▶ **WHAT NEEDS TO BE DONE**
Reproduce the records exactly. Leave the pictures out.

▶ **EXERCISE INPUT**

———

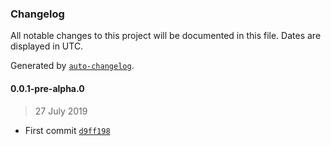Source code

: ### Changelog

All notable changes to this project will be documented in this file. Dates are displayed in UTC.

Generated by [`auto-changelog`](https://github.com/CookPete/auto-changelog).

#### 0.0.1-pre-alpha.0

> 27 July 2019

- First commit [`d9ff198`](https://github.com/nosachamos/ters/commit/d9ff1986c582f4081f9468e0f216531759f24b8f)
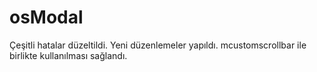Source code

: # osModal
Çeşitli hatalar düzeltildi.
Yeni düzenlemeler yapıldı.
mcustomscrollbar ile birlikte kullanılması sağlandı.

———

▶ **ANSWER BOX**
Source code

: ### Changelog

All notable changes to this project will be documented in this file. Dates are displayed in UTC.

Generated by [`auto-changelog`](https://github.com/CookPete/auto-changelog).

#### 0.0.1-pre-alpha.0

> 27 July 2019

- First commit [`d9ff198`](https://github.com/nosachamos/ters/commit/d9ff1986c582f4081f9468e0f216531759f24b8f)
Source code

: # osModal
Çeşitli hatalar düzeltildi.
Yeni düzenlemeler yapıldı.
mcustomscrollbar ile birlikte kullanılması sağlandı.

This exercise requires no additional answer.